MAFIA COME ORDINAMENTO GIURIDICO La criminalità organizzata ha un carattere pubblico, conduce affari illeciti ma anche leciti: è noto il fenomeno della mafia imprenditrice. Non è una società segreta, al contrario, si impone all’interno dello Stato con le sue leggi e le sue regole. Una dura denuncia quella che scaturisce dal discorso di Durante: «Tuttavia, a rendere la mafia diversa e più pericolosa di qualunque organizzazione criminosa è senza dubbio il fine ultimo cui essa tende: l’esercizio di una signoria piena ed autonoma su un territorio di riferimento. In tal senso, essa si qualifica come un “ordinamento giuridico” (sia pure di matrice criminale), ossia un insieme precostituito di regole vigente in un determinato àmbito territoriale o, comunque, tra determinati individui, la cui trasgressione è punita con l’applicazione di una sanzione. Si badi che le regole di cui stiamo parlando sono sia quelle interne, valide tra gli associati, sia quelle imposte alla comunità indistinta, con la forza, ma anche col consenso (si pensi a chi, rivoltosi al mafioso per dirimere una controversia o per ricevere un’utilità, ne accetta i comandi e la protezione)».

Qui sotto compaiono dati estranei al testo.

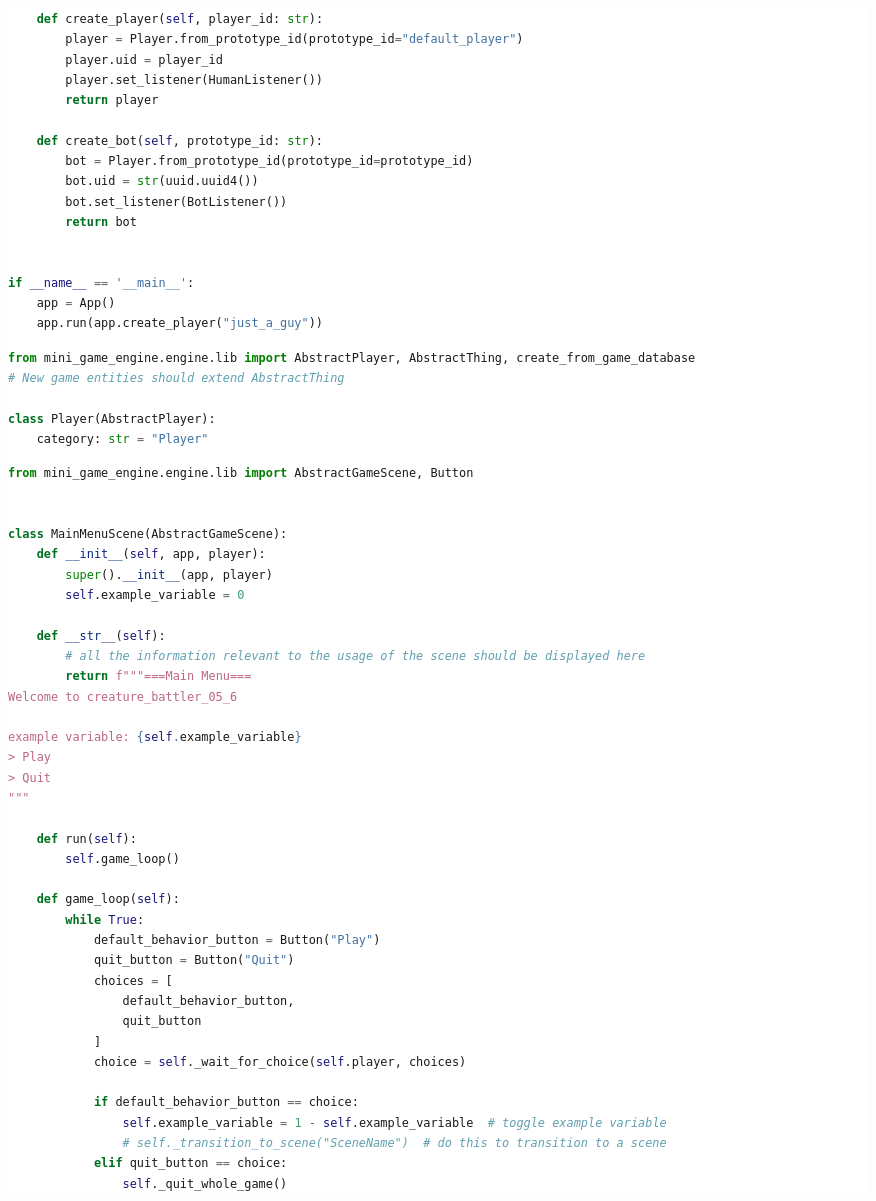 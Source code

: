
 ```python main_game/main.py
    def create_player(self, player_id: str):
        player = Player.from_prototype_id(prototype_id="default_player")
        player.uid = player_id
        player.set_listener(HumanListener())
        return player

    def create_bot(self, prototype_id: str):
        bot = Player.from_prototype_id(prototype_id=prototype_id)
        bot.uid = str(uuid.uuid4())
        bot.set_listener(BotListener())
        return bot


if __name__ == '__main__':
    app = App()
    app.run(app.create_player("just_a_guy"))
```
```python main_game/models.py
from mini_game_engine.engine.lib import AbstractPlayer, AbstractThing, create_from_game_database
# New game entities should extend AbstractThing

class Player(AbstractPlayer):
    category: str = "Player"

```



```python main_game/scenes/main_menu_scene.py
from mini_game_engine.engine.lib import AbstractGameScene, Button


class MainMenuScene(AbstractGameScene):
    def __init__(self, app, player):
        super().__init__(app, player)
        self.example_variable = 0

    def __str__(self):
        # all the information relevant to the usage of the scene should be displayed here
        return f"""===Main Menu===
Welcome to creature_battler_05_6

example variable: {self.example_variable}
> Play
> Quit
"""

    def run(self):
        self.game_loop()

    def game_loop(self):
        while True:
            default_behavior_button = Button("Play")
            quit_button = Button("Quit")
            choices = [
                default_behavior_button,
                quit_button
            ]
            choice = self._wait_for_choice(self.player, choices)

            if default_behavior_button == choice:
                self.example_variable = 1 - self.example_variable  # toggle example variable
                # self._transition_to_scene("SceneName")  # do this to transition to a scene
            elif quit_button == choice:
                self._quit_whole_game()
```
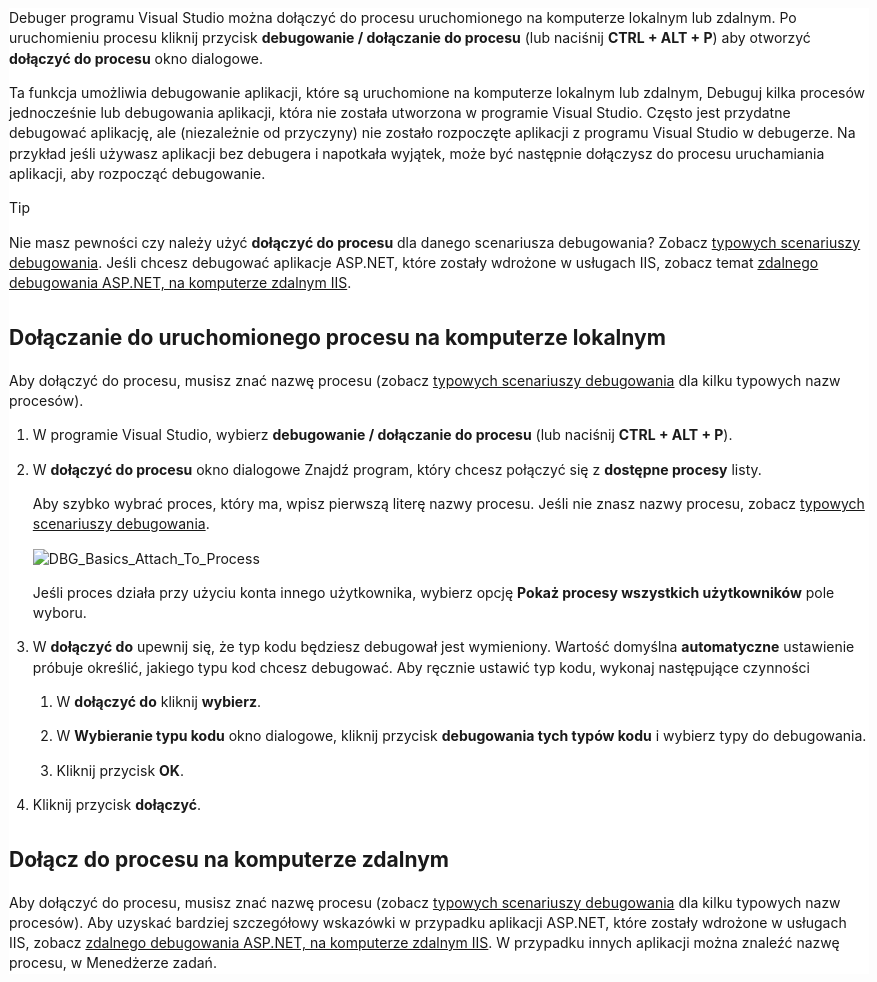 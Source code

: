 Debuger programu Visual Studio można dołączyć do procesu uruchomionego na komputerze lokalnym lub zdalnym. Po uruchomieniu procesu kliknij przycisk **debugowanie / dołączanie do procesu** (lub naciśnij **CTRL + ALT + P**) aby otworzyć **dołączyć do procesu** okno dialogowe. 

Ta funkcja umożliwia debugowanie aplikacji, które są uruchomione na komputerze lokalnym lub zdalnym, Debuguj kilka procesów jednocześnie lub debugowania aplikacji, która nie została utworzona w programie Visual Studio. Często jest przydatne debugować aplikację, ale (niezależnie od przyczyny) nie zostało rozpoczęte aplikacji z programu Visual Studio w debugerze. Na przykład jeśli używasz aplikacji bez debugera i napotkała wyjątek, może być następnie dołączysz do procesu uruchamiania aplikacji, aby rozpocząć debugowanie.

> [!TIP]
> Nie masz pewności czy należy użyć **dołączyć do procesu** dla danego scenariusza debugowania? Zobacz [typowych scenariuszy debugowania](#BKMK_Scenarios). Jeśli chcesz debugować aplikacje ASP.NET, które zostały wdrożone w usługach IIS, zobacz temat [zdalnego debugowania ASP.NET, na komputerze zdalnym IIS](../debugger/remote-debugging-aspnet-on-a-remote-iis-7-5-computer.md).

##  <a name="BKMK_Attach_to_a_running_process"></a> Dołączanie do uruchomionego procesu na komputerze lokalnym  
 Aby dołączyć do procesu, musisz znać nazwę procesu (zobacz [typowych scenariuszy debugowania](#BKMK_Scenarios) dla kilku typowych nazw procesów).
  
1.  W programie Visual Studio, wybierz **debugowanie / dołączanie do procesu** (lub naciśnij **CTRL + ALT + P**).
  
2.  W **dołączyć do procesu** okno dialogowe Znajdź program, który chcesz połączyć się z **dostępne procesy** listy.  

     Aby szybko wybrać proces, który ma, wpisz pierwszą literę nazwy procesu. Jeśli nie znasz nazwy procesu, zobacz [typowych scenariuszy debugowania](#BKMK_Scenarios).
     
     ![DBG_Basics_Attach_To_Process](../debugger/media/dbg-basics-attach-to-process.png "DBG_Basics_Attach_To_Process") 
  
     Jeśli proces działa przy użyciu konta innego użytkownika, wybierz opcję **Pokaż procesy wszystkich użytkowników** pole wyboru.
  
3.  W **dołączyć do** upewnij się, że typ kodu będziesz debugował jest wymieniony. Wartość domyślna **automatyczne** ustawienie próbuje określić, jakiego typu kod chcesz debugować. Aby ręcznie ustawić typ kodu, wykonaj następujące czynności  
  
    1.  W **dołączyć do** kliknij **wybierz**.  
  
    2.  W **Wybieranie typu kodu** okno dialogowe, kliknij przycisk **debugowania tych typów kodu** i wybierz typy do debugowania.  
  
    3.  Kliknij przycisk **OK**.  
  
4.  Kliknij przycisk **dołączyć**.

##  <a name="BKMK_Attach_to_a_process_on_a_remote_computer"></a> Dołącz do procesu na komputerze zdalnym  
 Aby dołączyć do procesu, musisz znać nazwę procesu (zobacz [typowych scenariuszy debugowania](#BKMK_Scenarios) dla kilku typowych nazw procesów). Aby uzyskać bardziej szczegółowy wskazówki w przypadku aplikacji ASP.NET, które zostały wdrożone w usługach IIS, zobacz [zdalnego debugowania ASP.NET, na komputerze zdalnym IIS](../debugger/remote-debugging-aspnet-on-a-remote-iis-7-5-computer.md). W przypadku innych aplikacji można znaleźć nazwę procesu, w Menedżerze zadań.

«È tutto questo che rende la mafia la più pericolosa delle associazioni delinquenziali, “un nemico, insomma, che non è mai chiaramente anti-Istituzione ed anti-Stato, che anzi sino a quando può, cerca di penetrare nei gangli dello Stato e di utilizzarne le strutture”, pur prolificando in atmosfere di sfiducia nella politica e di ricorso a forze che garantiscono protezione e promettono lavoro”», afferma il magistrato citando il libro di Bertolone.

IL RUOLO DELLA CHIESA Secondo monsignor Bertolone «le mafie vanno combattute dalle strutture dello Stato con ogni mezzo e la Chiesa non può che sostenere tale azione, educando a sua volta alla legalità. Come? Da un canto, illuminando le coscienze sulla vera natura della mafia che impersona il male in sé, dall’altro, continuando a usare le categorie evangeliche della conversione interiore e del perdono. A quest’impegno, nessuno può sottrarsi, men che meno i credenti». L’impegno dello Stato e della Chiesa, rammenta il giudice Durante, deve essere corale: «L’insegnamento che le pagine di monsignor Bertolone trasmettono è dunque chiarissimo: perché all’interno della società si produca un reale cambiamento, è necessario un impegno corale, rivolto principalmente al risveglio delle coscienze, affinché risalti la vera faccia della zizzania e ognuno sia messo in grado di scegliere consapevolmente il frumento. Al contrario, è illusorio pensare che il fenomeno mafioso possa essere debellato combattendone le manifestazioni criminali, affidandosi soltanto all’azione di magistratura e forze dell’ordine». «E questo traguardo, come disse don Puglisi, non si potrà mai raggiungere, se si agisce individualmente», conclude Durante.
«Un libro, quello scritto dall’arcivescovo, che dovrebbe essere adottato nelle scuole per l’insegnamento della religione», secondo Gerardo Pagano, ex sindaco di Soverato e preside del Liceo Scientifico. Moderatore dell’incontro è stato il professore Ulderico Nisticò che ha ricordato un nuovo appuntamento, ai primi di ottobre, sulla figura di San Francesco di Paola.